O aeroporto internacional Antônio
Carlos Jobim, o Galeão – onde chegará a maioria dos atletas e torcedores estrangeiros
para os Jogos, está em uma das áreas mais contaminadas da baía de Guanabara,
embora os visitantes não cheguem a notar isso. Localizado na ponta oeste da
Ilha do Governador, onde viviam 212.754 pessoas em 2010, segundo o censo
oficial, o aeroporto tem por vizinhos canais onde é despejado esgoto sem
tratamento e o lixo de milhões de residências de bairros e cidades, através de
rios convertidos em cloacas.
Pela estrada que leva ao centro
da cidade pode-se vislumbrar o canal do Fundão, de águas negras e mau cheiro,
que persistem apesar de uma recente dragagem por causa do que chega do
conectado canal de Cunha. Neste convergem os dejetos de cinco rios que cruzam
bairros muito povoados, incluindo várias favelas e indústrias. Atrás do Galeão,
ao norte, o bairro de pescadores de Tubiacanga, sintetiza as tragédias
ambientais da baía de Guanabara, que tem 412 quilômetros quadrados e se estende
entre os bairros de Copacabana e Itaipu.
“Tínhamos sete ou oito metros de
profundidade, agora na maré baixa pode-se andar com água pelo peito” na parte
mais estreita do canal, entre a Ilha do Governador e Duque de Caxias, a cidade
próxima em terra firme, contou à IPS o pescador Sergio Souza dos Santos, de 66
anos, dois terços vividos em Tubiacanga. A sedimentação por aterros, a lama
trazida pelos rios e o lixo reduziram a profundidade da baía explicou.
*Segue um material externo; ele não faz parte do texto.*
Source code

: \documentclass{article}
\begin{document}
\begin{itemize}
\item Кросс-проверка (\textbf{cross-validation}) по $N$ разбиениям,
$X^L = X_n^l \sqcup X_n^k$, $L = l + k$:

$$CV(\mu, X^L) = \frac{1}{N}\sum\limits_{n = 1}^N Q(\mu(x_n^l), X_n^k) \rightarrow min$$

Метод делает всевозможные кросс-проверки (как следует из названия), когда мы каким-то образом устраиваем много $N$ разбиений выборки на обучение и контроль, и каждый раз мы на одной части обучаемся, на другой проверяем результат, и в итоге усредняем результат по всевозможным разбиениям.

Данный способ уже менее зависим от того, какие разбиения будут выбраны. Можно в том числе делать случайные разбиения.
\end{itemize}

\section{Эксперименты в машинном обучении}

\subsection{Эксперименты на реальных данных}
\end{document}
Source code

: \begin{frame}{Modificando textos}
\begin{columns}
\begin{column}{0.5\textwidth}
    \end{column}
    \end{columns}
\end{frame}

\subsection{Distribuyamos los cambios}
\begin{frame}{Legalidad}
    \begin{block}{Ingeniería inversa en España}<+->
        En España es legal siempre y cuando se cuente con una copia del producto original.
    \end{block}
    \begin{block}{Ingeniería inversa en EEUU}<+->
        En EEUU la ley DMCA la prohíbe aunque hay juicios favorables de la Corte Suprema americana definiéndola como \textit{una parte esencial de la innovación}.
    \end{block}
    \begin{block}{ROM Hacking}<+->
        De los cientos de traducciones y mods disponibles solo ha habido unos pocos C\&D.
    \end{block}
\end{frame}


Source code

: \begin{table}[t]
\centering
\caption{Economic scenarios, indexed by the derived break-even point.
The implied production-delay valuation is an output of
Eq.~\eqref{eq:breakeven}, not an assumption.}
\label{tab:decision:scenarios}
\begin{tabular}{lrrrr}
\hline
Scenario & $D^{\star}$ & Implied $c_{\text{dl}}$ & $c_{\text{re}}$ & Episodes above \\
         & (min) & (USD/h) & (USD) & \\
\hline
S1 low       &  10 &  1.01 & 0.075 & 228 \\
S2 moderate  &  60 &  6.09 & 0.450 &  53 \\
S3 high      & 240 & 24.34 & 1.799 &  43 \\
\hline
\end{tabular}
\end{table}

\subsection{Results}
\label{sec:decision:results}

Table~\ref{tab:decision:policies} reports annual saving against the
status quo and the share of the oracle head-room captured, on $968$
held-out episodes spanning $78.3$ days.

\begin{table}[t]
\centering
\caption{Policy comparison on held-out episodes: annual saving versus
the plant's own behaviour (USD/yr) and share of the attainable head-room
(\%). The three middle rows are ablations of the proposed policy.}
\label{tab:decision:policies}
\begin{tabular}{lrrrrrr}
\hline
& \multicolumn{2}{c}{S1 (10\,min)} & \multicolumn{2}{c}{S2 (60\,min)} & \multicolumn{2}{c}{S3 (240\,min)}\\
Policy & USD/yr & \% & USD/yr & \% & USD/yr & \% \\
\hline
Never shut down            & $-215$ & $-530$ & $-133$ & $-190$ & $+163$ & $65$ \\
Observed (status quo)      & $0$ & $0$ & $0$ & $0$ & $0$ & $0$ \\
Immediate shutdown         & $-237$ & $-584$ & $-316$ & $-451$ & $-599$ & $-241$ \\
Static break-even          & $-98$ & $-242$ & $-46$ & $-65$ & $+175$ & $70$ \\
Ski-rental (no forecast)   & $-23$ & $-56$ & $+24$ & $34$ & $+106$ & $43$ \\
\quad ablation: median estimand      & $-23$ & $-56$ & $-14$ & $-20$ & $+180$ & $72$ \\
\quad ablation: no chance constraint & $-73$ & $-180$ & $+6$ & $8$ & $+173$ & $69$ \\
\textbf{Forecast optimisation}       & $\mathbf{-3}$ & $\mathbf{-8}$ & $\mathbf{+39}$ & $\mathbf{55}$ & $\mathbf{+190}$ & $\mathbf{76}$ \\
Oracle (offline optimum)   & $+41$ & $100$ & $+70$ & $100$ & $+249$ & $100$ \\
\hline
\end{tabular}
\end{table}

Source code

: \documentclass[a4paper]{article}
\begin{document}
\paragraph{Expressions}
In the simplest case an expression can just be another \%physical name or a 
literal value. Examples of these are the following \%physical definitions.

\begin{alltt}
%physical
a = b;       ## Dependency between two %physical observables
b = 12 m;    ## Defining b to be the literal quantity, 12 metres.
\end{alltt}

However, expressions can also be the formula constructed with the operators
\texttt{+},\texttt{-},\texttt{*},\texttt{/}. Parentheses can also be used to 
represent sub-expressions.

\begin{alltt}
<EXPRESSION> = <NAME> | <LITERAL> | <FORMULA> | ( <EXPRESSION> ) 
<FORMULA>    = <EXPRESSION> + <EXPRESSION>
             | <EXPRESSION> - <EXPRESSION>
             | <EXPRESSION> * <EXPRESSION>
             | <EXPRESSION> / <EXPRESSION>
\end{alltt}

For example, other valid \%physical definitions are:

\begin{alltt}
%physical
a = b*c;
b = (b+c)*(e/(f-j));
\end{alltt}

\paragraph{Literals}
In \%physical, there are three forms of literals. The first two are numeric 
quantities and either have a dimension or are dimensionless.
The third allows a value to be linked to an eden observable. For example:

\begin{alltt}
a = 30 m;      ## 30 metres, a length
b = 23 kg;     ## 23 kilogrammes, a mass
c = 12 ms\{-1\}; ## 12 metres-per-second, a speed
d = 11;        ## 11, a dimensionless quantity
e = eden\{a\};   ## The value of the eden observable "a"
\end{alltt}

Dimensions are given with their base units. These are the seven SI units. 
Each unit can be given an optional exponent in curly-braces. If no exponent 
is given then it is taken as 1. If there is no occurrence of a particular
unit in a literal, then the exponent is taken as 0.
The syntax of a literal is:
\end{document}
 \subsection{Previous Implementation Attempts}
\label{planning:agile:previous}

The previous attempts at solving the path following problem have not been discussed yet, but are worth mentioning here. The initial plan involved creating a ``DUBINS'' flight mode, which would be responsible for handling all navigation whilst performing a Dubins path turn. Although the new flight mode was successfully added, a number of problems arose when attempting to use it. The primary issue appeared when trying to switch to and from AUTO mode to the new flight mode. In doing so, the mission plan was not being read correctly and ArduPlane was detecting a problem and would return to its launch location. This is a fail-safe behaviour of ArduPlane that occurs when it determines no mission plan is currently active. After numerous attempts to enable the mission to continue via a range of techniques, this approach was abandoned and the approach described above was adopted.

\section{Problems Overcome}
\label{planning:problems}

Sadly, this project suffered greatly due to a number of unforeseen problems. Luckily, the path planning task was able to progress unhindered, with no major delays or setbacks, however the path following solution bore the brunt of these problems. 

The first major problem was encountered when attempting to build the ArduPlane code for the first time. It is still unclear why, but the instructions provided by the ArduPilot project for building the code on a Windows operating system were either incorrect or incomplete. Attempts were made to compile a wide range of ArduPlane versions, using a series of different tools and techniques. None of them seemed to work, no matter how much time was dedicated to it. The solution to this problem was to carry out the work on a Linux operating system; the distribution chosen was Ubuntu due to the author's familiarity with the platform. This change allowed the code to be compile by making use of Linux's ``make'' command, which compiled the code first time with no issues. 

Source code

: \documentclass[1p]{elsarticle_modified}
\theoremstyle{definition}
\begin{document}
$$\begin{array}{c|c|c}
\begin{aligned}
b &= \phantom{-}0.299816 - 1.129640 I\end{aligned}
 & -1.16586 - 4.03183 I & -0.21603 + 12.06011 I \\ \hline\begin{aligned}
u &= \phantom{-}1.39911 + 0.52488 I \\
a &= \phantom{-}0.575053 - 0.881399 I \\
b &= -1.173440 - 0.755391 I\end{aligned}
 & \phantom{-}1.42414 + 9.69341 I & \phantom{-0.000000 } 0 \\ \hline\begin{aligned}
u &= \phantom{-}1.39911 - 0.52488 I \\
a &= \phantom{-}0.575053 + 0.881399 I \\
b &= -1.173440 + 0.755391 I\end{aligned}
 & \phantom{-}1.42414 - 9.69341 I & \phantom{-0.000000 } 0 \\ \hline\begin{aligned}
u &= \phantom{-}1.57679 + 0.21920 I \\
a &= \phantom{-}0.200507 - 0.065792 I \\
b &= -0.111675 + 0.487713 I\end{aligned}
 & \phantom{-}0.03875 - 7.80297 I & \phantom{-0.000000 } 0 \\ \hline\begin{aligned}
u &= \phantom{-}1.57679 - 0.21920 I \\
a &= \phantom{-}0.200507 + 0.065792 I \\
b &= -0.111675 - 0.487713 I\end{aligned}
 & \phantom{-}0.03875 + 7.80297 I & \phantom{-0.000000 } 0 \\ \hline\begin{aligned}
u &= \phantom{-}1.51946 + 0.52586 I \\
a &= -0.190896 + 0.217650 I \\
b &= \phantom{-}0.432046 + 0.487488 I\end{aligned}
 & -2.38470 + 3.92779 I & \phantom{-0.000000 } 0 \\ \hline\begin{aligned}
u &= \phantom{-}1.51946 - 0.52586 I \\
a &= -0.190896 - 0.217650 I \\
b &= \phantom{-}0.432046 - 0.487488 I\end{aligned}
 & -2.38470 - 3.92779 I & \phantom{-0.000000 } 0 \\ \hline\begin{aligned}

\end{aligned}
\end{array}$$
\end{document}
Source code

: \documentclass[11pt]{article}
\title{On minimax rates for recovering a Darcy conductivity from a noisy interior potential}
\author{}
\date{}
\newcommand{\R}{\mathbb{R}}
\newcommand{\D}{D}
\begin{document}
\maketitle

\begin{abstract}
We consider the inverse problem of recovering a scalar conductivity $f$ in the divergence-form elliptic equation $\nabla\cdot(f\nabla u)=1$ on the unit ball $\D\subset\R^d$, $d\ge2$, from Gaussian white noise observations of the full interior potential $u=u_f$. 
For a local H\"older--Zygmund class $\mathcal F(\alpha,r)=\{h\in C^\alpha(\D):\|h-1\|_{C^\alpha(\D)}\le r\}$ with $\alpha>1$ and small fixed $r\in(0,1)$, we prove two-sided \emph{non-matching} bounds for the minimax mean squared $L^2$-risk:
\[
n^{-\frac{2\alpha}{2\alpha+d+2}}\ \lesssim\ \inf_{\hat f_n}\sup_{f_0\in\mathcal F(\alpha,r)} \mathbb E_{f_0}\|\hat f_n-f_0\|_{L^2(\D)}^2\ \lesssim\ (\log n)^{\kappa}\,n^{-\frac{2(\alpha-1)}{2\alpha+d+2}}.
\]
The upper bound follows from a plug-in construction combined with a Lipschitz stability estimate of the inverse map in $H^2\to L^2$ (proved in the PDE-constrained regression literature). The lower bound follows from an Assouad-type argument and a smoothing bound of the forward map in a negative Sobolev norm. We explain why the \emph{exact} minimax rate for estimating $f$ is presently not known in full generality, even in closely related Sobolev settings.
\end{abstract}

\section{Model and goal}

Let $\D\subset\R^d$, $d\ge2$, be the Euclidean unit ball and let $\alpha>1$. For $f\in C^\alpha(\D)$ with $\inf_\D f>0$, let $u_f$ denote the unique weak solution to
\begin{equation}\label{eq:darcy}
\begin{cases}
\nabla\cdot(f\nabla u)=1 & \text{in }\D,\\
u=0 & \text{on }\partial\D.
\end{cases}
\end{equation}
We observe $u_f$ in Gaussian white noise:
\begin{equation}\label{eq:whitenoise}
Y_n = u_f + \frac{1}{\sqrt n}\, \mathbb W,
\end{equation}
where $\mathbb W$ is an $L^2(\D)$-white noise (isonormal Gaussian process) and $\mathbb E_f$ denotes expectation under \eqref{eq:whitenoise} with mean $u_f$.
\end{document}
“Tubiacanga fica no encontro das
águas sujas, das marés que sobem desde a entrada da baía, inclusive por vários
canais, incluído o do Fundão, e a água dos rios. Isso acumula sedimento e lixo
diante do bairro”, cuja praia de areias brancas se converteu em lodaçal e lixão
em poucas décadas, lamentou Santos. A baía recebe 90 toneladas de lixo e 18 mil
litros de esgoto sem tratamento por dia, principalmente através dos 55 rios e
canais que desembocam em suas águas, destacou Sergio Ricardo de Lima,
ecologista fundador do Movimento Baía Viva.
Descontaminar 80% dos efluentes
lançados na baía de Guanabara foi a meta anunciada no projeto olímpico.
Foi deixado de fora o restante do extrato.